For over 30 years having a wheelchair accessible vehicle has meant getting in through the back, loosing rear seats and staying in the back where the luggage should go, or, if you are really lucky, sitting in the front but still loosing a lot of the original vehicle’s features.

Times change, and what is expected from wheelchair accessible vehicles should change too. And we didn’t think a new ramp or a luggage net is really good enough.

Now imagine its 2008, and a design enables you to travel up front, to access the vehicle the same way any car passenger would – via the front door, and without loosing any of the rear seats or features of the original vehicle. That’s what we imagined. And what we managed to do.

The feeling of getting into a car instead of straight up a ramp while ducking your head to avoid the roof line is something that people who travel in wheelchairs are very used to. A feeling of getting into a car in a completely different way with the wheelchair being in position even before you get into the car just can’t be described in words. Believe us – we have tried. The feeling of sitting next to the driver, with a door next to you and the centre console in front of you – it’s pretty much one thing you can expect when you buy a car.

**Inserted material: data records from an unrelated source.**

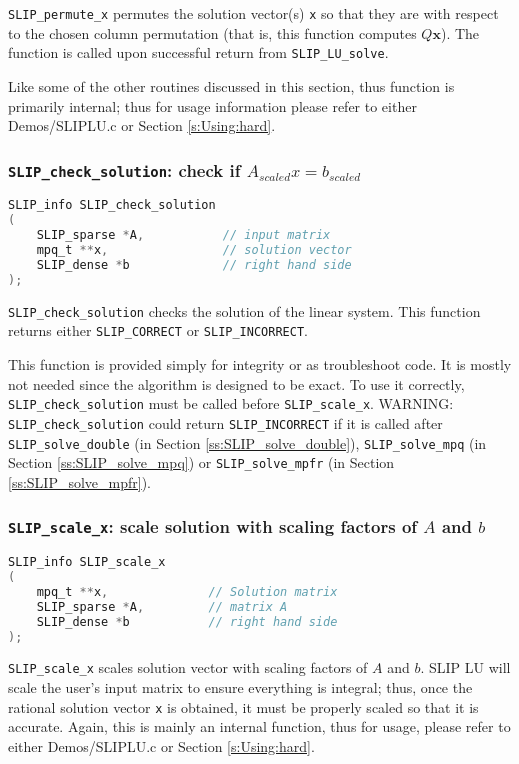 \documentclass[11pt]{article}
\theoremstyle{definition}
\begin{document}
\verb|SLIP_permute_x| permutes the solution vector(s) \verb|x| so that they are with respect to the chosen column permutation (that is, this function computes $Q \mathbf{x}$). The function is called upon successful return from \verb|SLIP_LU_solve|.


Like some of the other routines discussed in this section, thus function is primarily internal; thus for usage information please refer to either Demos/SLIPLU.c or Section \ref{s:Using:hard}.

\cprotect\subsubsection{\verb|SLIP_check_solution|: check if $A_{scaled}x=b_{scaled}$}


\begin{lstlisting}[language=C,frame=single]
SLIP_info SLIP_check_solution
(
    SLIP_sparse *A,           // input matrix
    mpq_t **x,                // solution vector
    SLIP_dense *b             // right hand side
);
\end{lstlisting}

\verb|SLIP_check_solution| checks the solution of the linear system. This function returns either \verb|SLIP_CORRECT| or \verb|SLIP_INCORRECT|.

This function is provided simply for integrity or as troubleshoot code. It is mostly not needed since the algorithm is designed to be exact. To use it correctly, \verb|SLIP_check_solution| must be called before \verb|SLIP_scale_x|. WARNING: \verb|SLIP_check_solution| could return \verb|SLIP_INCORRECT| if it is called after \verb|SLIP_solve_double| (in Section \ref{ss:SLIP_solve_double}), \verb|SLIP_solve_mpq| (in Section \ref{ss:SLIP_solve_mpq}) or \verb|SLIP_solve_mpfr| (in Section \ref{ss:SLIP_solve_mpfr}).


\cprotect\subsubsection{\verb|SLIP_scale_x|: scale solution with scaling factors of $A$ and $b$}\label{ss:SLIP_scale_x}


\begin{lstlisting}[language=C,frame=single]
SLIP_info SLIP_scale_x
(
    mpq_t **x,              // Solution matrix
    SLIP_sparse *A,         // matrix A
    SLIP_dense *b           // right hand side
);
\end{lstlisting}

\verb|SLIP_scale_x| scales solution vector with scaling factors of $A$ and $b$. SLIP LU will scale the user's input matrix to ensure everything is integral; thus, once the rational solution vector \verb|x| is obtained, it must be properly scaled so that it is accurate. Again, this is mainly an internal function, thus for usage, please refer to either Demos/SLIPLU.c or Section \ref{s:Using:hard}.
\end{document}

Unless you stay in a wheelchair when you travel.

For many years we have built and sold rear access wheelchair accessible vehicles along with others in the UK. Every time a new vehicle that allows enough headroom and space is launched we all look at ways of adding a ramp and wheelchair channel to the back and the result is a selection of vehicles that allow you to enter from the rear, and usually stay in the rear. Some are affordable with basic design and equipment, some are more expensive with better materials, but you still end up in the same place.

New base vehicles that are launched get better and better every year. More standard equipment, more extras and entertainment features, better safety features and overall, better design. The only problem is it’s very rare that a new vehicleis launched without all of this great new stuff being in the front. The rear of a car tends to be seats, and maybe a cup holder. Perhaps electric windows, if you can reach them. What’s the point in an iPod compatible stereo that manufacturers are only too keen to tell you about if you can’t reach the stereo in the first place? The airbags in the front – excellent. If you are in the front.

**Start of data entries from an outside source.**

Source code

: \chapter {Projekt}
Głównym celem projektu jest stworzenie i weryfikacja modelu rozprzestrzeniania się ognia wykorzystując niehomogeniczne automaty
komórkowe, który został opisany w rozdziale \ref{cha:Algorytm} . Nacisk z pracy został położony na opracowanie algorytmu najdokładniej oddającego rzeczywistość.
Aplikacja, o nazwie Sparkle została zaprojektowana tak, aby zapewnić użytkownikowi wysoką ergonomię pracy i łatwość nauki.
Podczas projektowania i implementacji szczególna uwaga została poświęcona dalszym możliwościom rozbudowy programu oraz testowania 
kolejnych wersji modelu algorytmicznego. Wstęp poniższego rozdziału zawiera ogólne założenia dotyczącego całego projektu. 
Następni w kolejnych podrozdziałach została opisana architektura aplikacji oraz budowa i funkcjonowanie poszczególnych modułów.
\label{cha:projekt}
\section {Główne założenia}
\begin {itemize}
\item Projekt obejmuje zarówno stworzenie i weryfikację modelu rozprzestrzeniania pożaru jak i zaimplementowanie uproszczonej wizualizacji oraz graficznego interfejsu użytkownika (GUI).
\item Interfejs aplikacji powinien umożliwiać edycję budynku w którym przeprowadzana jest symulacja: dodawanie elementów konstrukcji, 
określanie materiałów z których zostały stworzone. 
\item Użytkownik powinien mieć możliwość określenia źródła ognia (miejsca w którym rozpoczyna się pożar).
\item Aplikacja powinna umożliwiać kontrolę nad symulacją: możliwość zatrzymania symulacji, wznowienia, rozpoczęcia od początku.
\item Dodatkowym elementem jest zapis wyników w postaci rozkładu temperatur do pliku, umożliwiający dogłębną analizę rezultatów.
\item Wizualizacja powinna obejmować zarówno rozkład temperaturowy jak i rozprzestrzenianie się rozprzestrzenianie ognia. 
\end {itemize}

That made us wonder why people still accept this. For years we have sold rear access accessible vehicles, and people have on the whole been very happy with them. But is this because they genuinely don’t want any of the features non-disabled people expect and demand from new cars, or is it just because they are so used to not having a choice?

From now on, there is a choice. And we hope that in 10 years, we don’t ever have to sell a rear entry wheelchair accessible vehicle again.